Just wrapped up my Slack loop after coming back from a two-year career gap, and the behavioral rounds were honestly the part I was most nervous about. Sharing specifics in case it helps someone.
Slack runs two dedicated behavioral rounds in the onsite. Each is 45 minutes, and they're structured around what they internally call their values (focus on authenticity, default to transparency, etc.). The questions map pretty closely to those, even if the interviewer doesn't name them.
Actual questions I was asked or heard about from others in my cohort: "Tell me about a time you had to share bad news with a stakeholder. How did you decide what to communicate and when?" "Describe a situation where you disagreed with a technical decision your team made. What did you do?" "Tell me about a project that didn't go as planned. What would you do differently?" "Give me an example of when you had to work across teams with very different working styles." "What's something you changed your mind about in the last year, professionally?"
That last one caught me off guard. It's not a standard STAR question. They want to see intellectual flexibility, not just execution stories.
What they're evaluating under the surface: how clearly you communicate, whether you own your failures, and whether you respect others' perspectives.
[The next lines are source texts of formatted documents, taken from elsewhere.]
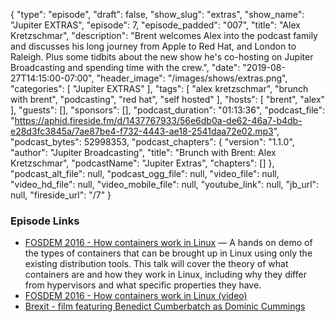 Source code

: {
  "type": "episode",
  "draft": false,
  "show_slug": "extras",
  "show_name": "Jupiter EXTRAS",
  "episode": 7,
  "episode_padded": "007",
  "title": "Alex Kretzschmar",
  "description": "Brent welcomes Alex into the podcast family and discusses his long journey from Apple to Red Hat, and London to Raleigh. Plus some tidbits about the new show he's co-hosting on Jupiter Broadcasting and spending time with the crew.",
  "date": "2019-08-27T14:15:00-07:00",
  "header_image": "/images/shows/extras.png",
  "categories": [
    "Jupiter EXTRAS"
  ],
  "tags": [
    "alex kretzschmar",
    "brunch with brent",
    "podcasting",
    "red hat",
    "self hosted"
  ],
  "hosts": [
    "brent",
    "alex"
  ],
  "guests": [],
  "sponsors": [],
  "podcast_duration": "01:13:36",
  "podcast_file": "https://aphid.fireside.fm/d/1437767933/56e6db0a-de62-46a7-b4db-e28d3fc3845a/7ae87be4-f732-4443-ae18-2541daa72e02.mp3",
  "podcast_bytes": 52998353,
  "podcast_chapters": {
    "version": "1.1.0",
    "author": "Jupiter Broadcasting",
    "title": "Brunch with Brent: Alex Kretzschmar",
    "podcastName": "Jupiter Extras",
    "chapters": []
  },
  "podcast_alt_file": null,
  "podcast_ogg_file": null,
  "video_file": null,
  "video_hd_file": null,
  "video_mobile_file": null,
  "youtube_link": null,
  "jb_url": null,
  "fireside_url": "/7"
}


### Episode Links

  * [FOSDEM 2016 - How containers work in Linux](https://archive.fosdem.org/2016/schedule/event/namespaces_and_cgroups/ "FOSDEM 2016 - How containers work in Linux") — A hands on demo of the types of containers that can be brought up in Linux using only the existing distribution tools. This talk will cover the theory of what containers are and how they work in Linux, including why they differ from hypervisors and what specific properties they have.
  * [FOSDEM 2016 - How containers work in Linux (video)](https://ftp.heanet.ie/mirrors/fosdem-video/2016/k1105/how-containers-work-in-linux.mp4 "FOSDEM 2016 - How containers work in Linux \(video\)")
  * [Brexit - film featuring Benedict Cumberbatch as Dominic Cummings](https://www.imdb.com/title/tt8425058/ "Brexit - film featuring Benedict Cumberbatch as Dominic Cummings")


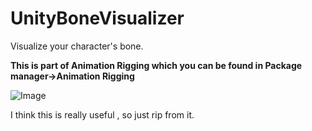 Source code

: # UnityBoneVisualizer

 Visualize your character's bone.



**This is part of Animation Rigging which you can be found in Package manager->Animation Rigging**



![Image](https://i.ibb.co/TqKymS5/image.png)



I think this is really useful , so just rip from it.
People who give perfectly polished "I did everything right" answers apparently land flat. Admitting you got something wrong and showing what you learned is actually the stronger signal.
For prep: I used a structured story bank method where I pre-wrote out 8-10 STAR stories with different themes (conflict, failure, influence without authority, big scope, fast-paced decision). You won't need all of them but having them ready lets you adapt quickly.
Slack's behavioral bar is real. This isn't a formality round.